TASK INPUTS section start
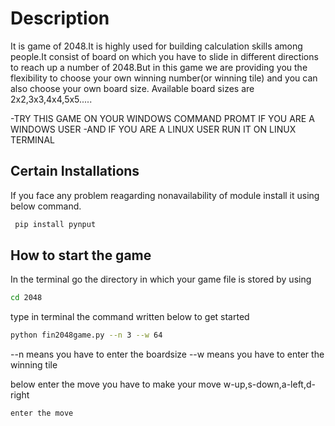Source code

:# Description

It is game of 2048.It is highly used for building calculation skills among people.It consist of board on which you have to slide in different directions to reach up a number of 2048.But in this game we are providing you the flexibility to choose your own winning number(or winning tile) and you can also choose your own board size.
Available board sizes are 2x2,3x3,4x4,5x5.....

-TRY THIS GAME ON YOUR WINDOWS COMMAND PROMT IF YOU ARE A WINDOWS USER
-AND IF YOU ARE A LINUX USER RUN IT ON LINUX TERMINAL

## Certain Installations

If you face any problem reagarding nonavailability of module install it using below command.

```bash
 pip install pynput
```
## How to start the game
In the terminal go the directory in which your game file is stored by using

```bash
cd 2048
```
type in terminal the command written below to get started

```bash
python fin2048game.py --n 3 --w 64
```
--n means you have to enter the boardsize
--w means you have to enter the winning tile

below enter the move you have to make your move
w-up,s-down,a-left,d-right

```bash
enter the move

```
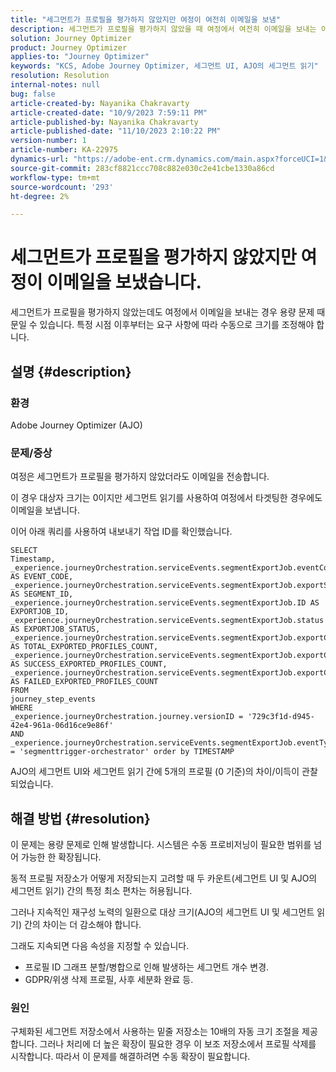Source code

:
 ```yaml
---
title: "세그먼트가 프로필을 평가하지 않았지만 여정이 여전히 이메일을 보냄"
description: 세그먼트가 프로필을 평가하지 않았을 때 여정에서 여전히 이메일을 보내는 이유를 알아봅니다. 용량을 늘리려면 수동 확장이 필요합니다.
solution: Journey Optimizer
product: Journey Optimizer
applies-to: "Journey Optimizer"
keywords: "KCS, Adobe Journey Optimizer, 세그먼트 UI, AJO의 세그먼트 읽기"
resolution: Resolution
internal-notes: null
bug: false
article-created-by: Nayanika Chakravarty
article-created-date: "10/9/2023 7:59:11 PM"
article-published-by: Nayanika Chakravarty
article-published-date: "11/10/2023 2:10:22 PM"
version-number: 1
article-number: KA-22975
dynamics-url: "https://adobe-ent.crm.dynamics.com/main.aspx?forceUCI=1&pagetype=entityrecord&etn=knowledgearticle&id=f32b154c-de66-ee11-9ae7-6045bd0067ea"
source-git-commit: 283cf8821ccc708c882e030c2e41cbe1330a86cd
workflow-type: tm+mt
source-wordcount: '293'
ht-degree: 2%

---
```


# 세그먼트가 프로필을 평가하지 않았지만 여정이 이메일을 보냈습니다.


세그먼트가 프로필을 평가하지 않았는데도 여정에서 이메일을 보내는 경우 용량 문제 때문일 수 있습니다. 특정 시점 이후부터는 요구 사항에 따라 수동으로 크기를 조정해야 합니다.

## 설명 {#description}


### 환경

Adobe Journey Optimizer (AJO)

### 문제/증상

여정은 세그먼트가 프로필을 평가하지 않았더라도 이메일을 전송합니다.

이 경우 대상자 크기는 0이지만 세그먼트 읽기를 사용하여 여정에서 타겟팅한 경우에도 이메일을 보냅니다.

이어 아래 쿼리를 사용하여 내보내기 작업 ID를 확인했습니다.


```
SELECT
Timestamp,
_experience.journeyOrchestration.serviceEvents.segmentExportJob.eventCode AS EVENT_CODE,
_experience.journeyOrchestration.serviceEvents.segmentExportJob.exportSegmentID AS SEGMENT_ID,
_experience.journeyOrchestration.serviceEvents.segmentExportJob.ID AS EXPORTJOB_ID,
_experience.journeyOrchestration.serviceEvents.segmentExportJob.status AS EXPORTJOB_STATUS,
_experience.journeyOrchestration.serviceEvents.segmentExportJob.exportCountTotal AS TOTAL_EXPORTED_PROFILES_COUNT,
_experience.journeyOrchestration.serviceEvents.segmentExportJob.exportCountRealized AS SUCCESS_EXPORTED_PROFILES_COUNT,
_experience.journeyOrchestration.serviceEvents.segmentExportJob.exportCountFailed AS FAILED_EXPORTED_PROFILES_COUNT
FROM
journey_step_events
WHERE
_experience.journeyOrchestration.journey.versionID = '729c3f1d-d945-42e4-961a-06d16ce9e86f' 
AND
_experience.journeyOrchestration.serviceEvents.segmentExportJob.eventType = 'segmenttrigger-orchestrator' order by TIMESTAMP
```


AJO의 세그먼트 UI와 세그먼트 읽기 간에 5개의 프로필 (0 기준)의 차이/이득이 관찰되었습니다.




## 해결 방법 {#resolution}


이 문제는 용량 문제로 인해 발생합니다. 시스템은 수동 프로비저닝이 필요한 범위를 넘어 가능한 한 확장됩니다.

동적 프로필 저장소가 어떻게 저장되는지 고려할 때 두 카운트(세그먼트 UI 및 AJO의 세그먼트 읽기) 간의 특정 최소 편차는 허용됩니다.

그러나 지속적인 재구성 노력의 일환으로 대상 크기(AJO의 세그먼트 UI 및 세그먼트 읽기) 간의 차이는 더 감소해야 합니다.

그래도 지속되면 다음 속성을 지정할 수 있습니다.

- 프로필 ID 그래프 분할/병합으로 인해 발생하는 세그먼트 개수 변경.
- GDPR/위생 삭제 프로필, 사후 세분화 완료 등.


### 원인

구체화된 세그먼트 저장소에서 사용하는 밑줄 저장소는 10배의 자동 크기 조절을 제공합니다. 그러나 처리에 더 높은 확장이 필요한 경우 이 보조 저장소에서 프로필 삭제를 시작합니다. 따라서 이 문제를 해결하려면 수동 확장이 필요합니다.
TASK INPUTS section end
TASK INPUTS section start
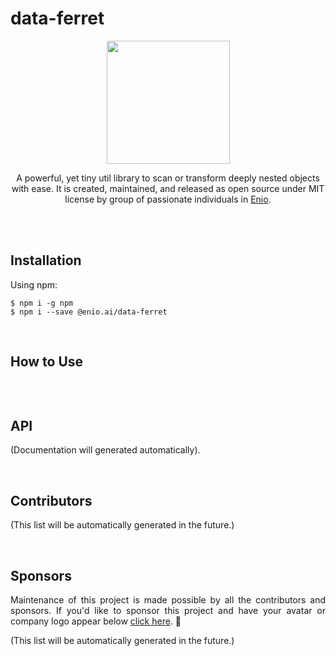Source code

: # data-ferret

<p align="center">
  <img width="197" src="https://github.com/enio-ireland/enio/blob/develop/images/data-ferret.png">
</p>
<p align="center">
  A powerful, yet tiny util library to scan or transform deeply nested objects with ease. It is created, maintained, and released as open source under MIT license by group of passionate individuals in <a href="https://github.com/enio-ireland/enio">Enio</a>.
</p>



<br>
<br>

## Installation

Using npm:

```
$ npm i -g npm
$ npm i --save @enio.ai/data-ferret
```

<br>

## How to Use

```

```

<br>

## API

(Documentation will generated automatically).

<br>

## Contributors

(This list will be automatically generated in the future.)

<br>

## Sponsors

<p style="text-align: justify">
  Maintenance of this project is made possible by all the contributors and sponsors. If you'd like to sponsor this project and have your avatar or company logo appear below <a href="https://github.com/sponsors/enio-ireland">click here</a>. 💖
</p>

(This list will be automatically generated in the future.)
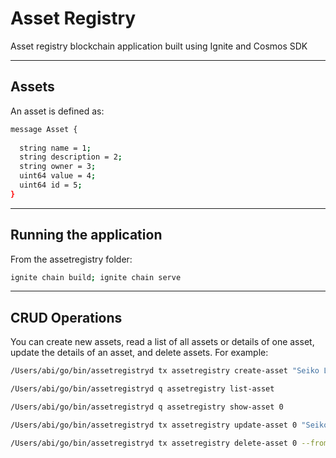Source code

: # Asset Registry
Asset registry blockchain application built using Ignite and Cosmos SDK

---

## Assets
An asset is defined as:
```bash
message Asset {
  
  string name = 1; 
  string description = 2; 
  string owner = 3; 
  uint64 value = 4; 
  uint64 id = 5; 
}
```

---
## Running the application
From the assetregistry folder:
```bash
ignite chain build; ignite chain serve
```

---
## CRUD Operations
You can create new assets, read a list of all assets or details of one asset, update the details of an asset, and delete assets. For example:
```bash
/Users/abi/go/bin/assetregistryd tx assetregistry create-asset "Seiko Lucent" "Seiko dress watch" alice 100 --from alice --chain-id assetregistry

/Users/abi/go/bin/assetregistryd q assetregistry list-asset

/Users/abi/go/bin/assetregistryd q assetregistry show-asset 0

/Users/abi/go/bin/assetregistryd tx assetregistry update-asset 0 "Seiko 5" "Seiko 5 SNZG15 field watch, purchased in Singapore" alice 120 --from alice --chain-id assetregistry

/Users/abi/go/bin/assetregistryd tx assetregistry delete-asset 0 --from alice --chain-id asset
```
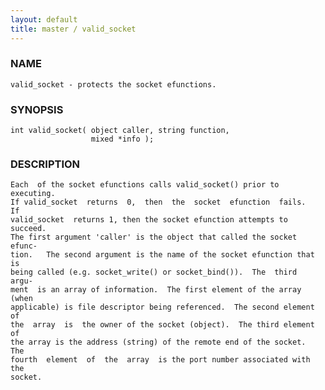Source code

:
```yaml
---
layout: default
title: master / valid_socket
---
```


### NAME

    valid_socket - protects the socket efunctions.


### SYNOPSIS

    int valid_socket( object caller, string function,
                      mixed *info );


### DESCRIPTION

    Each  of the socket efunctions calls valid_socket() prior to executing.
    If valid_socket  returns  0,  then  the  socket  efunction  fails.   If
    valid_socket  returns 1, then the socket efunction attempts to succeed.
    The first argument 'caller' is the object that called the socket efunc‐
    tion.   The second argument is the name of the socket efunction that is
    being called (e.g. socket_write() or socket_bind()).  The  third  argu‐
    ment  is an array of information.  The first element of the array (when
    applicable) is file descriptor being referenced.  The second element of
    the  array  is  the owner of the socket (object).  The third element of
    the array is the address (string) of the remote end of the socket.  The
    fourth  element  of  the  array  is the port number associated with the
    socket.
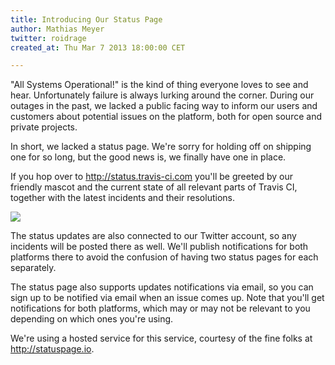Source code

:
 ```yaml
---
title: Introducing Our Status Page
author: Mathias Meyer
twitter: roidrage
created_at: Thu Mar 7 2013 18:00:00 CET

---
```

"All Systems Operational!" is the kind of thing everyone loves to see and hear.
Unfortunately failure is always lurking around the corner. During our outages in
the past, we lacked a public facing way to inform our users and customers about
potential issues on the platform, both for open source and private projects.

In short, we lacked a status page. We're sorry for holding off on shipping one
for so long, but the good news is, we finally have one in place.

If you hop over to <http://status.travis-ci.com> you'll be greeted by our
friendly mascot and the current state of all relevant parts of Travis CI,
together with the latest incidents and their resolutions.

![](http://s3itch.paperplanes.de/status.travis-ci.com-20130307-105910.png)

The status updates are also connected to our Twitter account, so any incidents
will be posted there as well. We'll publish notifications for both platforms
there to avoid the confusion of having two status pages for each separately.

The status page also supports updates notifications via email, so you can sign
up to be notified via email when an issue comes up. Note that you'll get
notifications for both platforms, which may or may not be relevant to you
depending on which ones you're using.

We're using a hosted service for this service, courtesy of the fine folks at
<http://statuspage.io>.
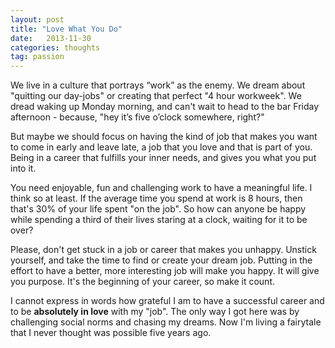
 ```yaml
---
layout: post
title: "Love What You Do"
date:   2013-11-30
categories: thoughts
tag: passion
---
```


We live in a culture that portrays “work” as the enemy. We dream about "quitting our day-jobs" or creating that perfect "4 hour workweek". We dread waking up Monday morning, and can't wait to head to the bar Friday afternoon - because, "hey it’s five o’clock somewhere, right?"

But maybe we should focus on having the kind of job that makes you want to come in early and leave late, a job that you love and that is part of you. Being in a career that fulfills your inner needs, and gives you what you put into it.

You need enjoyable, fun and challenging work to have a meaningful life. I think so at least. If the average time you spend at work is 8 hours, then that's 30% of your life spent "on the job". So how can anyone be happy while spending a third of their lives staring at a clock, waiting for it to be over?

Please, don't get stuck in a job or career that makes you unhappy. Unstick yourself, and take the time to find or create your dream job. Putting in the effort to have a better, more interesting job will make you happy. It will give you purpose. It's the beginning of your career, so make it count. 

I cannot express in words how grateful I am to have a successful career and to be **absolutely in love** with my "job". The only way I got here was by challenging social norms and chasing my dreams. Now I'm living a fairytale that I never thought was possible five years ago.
TASK INPUTS section end
EXERCISE ▸ Filter the records above and return every line that holds the word "below".

SOLVED EXERCISE ▸
If you face any problem reagarding nonavailability of module install it using below command.
type in terminal the command written below to get started
below enter the move you have to make your move
  Maintenance of this project is made possible by all the contributors and sponsors. If you'd like to sponsor this project and have your avatar or company logo appear below <a href="https://github.com/sponsors/enio-ireland">click here</a>. 💖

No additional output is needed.